++++ GIVEN ENTRIES

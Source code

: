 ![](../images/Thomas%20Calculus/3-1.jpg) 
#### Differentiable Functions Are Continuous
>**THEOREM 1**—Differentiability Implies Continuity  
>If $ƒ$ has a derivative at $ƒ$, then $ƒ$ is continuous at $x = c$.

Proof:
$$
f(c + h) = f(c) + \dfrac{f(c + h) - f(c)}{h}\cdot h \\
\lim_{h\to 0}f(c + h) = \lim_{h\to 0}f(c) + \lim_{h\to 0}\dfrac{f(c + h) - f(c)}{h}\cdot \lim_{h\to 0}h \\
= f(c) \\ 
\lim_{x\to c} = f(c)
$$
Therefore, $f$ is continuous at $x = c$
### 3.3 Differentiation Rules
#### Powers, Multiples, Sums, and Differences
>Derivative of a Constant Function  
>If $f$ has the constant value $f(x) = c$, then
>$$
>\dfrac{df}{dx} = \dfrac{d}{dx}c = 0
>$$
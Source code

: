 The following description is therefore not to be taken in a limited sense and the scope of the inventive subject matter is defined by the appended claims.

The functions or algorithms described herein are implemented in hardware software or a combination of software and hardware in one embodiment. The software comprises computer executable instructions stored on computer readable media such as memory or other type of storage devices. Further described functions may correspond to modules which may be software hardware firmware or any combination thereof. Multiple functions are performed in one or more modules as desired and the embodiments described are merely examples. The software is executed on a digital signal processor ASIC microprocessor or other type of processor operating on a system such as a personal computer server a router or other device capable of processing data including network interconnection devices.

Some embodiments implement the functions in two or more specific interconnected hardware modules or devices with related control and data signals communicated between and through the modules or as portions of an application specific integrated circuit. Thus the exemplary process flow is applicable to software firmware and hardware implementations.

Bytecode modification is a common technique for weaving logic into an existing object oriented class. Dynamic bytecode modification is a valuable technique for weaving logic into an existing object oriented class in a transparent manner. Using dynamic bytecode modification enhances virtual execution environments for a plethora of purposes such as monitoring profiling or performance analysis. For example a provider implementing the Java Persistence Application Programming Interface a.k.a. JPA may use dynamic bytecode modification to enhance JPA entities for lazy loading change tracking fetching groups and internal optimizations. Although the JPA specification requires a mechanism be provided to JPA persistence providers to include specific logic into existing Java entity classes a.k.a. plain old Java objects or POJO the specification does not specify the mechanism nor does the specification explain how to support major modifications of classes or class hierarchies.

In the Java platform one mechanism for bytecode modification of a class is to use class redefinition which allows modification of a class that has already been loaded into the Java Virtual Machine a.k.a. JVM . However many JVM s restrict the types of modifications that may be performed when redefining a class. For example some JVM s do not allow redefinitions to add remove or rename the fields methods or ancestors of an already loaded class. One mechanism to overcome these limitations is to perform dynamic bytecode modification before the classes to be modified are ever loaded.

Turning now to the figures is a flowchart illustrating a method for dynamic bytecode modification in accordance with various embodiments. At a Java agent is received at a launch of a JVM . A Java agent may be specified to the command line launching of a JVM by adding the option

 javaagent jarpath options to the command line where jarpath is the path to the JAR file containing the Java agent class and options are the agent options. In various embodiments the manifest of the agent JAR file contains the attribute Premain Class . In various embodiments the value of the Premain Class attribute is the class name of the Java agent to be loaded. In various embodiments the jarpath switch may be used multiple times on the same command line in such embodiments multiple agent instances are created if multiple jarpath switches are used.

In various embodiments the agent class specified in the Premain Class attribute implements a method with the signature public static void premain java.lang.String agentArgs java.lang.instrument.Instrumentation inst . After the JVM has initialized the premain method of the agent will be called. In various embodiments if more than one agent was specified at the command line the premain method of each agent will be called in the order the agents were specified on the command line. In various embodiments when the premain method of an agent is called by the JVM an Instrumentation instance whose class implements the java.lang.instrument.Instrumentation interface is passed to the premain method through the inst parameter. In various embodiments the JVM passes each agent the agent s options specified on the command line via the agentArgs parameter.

++++++++

DIRECTIONS:
The material above should be returned exactly, in full.

OUTPUT:
Source code

: ![](../images/Thomas%20Calculus/3-1.jpg) 
#### Differentiable Functions Are Continuous
>**THEOREM 1**—Differentiability Implies Continuity  
>If $ƒ$ has a derivative at $ƒ$, then $ƒ$ is continuous at $x = c$.

Proof:
$$
f(c + h) = f(c) + \dfrac{f(c + h) - f(c)}{h}\cdot h \\
\lim_{h\to 0}f(c + h) = \lim_{h\to 0}f(c) + \lim_{h\to 0}\dfrac{f(c + h) - f(c)}{h}\cdot \lim_{h\to 0}h \\
= f(c) \\ 
\lim_{x\to c} = f(c)
$$
Therefore, $f$ is continuous at $x = c$
### 3.3 Differentiation Rules
#### Powers, Multiples, Sums, and Differences
>Derivative of a Constant Function  
>If $f$ has the constant value $f(x) = c$, then
>$$
>\dfrac{df}{dx} = \dfrac{d}{dx}c = 0
>$$
Source code

: The following description is therefore not to be taken in a limited sense and the scope of the inventive subject matter is defined by the appended claims.

The functions or algorithms described herein are implemented in hardware software or a combination of software and hardware in one embodiment. The software comprises computer executable instructions stored on computer readable media such as memory or other type of storage devices. Further described functions may correspond to modules which may be software hardware firmware or any combination thereof. Multiple functions are performed in one or more modules as desired and the embodiments described are merely examples. The software is executed on a digital signal processor ASIC microprocessor or other type of processor operating on a system such as a personal computer server a router or other device capable of processing data including network interconnection devices.

Some embodiments implement the functions in two or more specific interconnected hardware modules or devices with related control and data signals communicated between and through the modules or as portions of an application specific integrated circuit. Thus the exemplary process flow is applicable to software firmware and hardware implementations.

Bytecode modification is a common technique for weaving logic into an existing object oriented class. Dynamic bytecode modification is a valuable technique for weaving logic into an existing object oriented class in a transparent manner. Using dynamic bytecode modification enhances virtual execution environments for a plethora of purposes such as monitoring profiling or performance analysis. For example a provider implementing the Java Persistence Application Programming Interface a.k.a. JPA may use dynamic bytecode modification to enhance JPA entities for lazy loading change tracking fetching groups and internal optimizations. Although the JPA specification requires a mechanism be provided to JPA persistence providers to include specific logic into existing Java entity classes a.k.a. plain old Java objects or POJO the specification does not specify the mechanism nor does the specification explain how to support major modifications of classes or class hierarchies.

In the Java platform one mechanism for bytecode modification of a class is to use class redefinition which allows modification of a class that has already been loaded into the Java Virtual Machine a.k.a. JVM . However many JVM s restrict the types of modifications that may be performed when redefining a class. For example some JVM s do not allow redefinitions to add remove or rename the fields methods or ancestors of an already loaded class. One mechanism to overcome these limitations is to perform dynamic bytecode modification before the classes to be modified are ever loaded.

Turning now to the figures is a flowchart illustrating a method for dynamic bytecode modification in accordance with various embodiments. At a Java agent is received at a launch of a JVM . A Java agent may be specified to the command line launching of a JVM by adding the option

 javaagent jarpath options to the command line where jarpath is the path to the JAR file containing the Java agent class and options are the agent options. In various embodiments the manifest of the agent JAR file contains the attribute Premain Class . In various embodiments the value of the Premain Class attribute is the class name of the Java agent to be loaded. In various embodiments the jarpath switch may be used multiple times on the same command line in such embodiments multiple agent instances are created if multiple jarpath switches are used.

In various embodiments the agent class specified in the Premain Class attribute implements a method with the signature public static void premain java.lang.String agentArgs java.lang.instrument.Instrumentation inst . After the JVM has initialized the premain method of the agent will be called. In various embodiments if more than one agent was specified at the command line the premain method of each agent will be called in the order the agents were specified on the command line. In various embodiments when the premain method of an agent is called by the JVM an Instrumentation instance whose class implements the java.lang.instrument.Instrumentation interface is passed to the premain method through the inst parameter. In various embodiments the JVM passes each agent the agent s options specified on the command line via the agentArgs parameter.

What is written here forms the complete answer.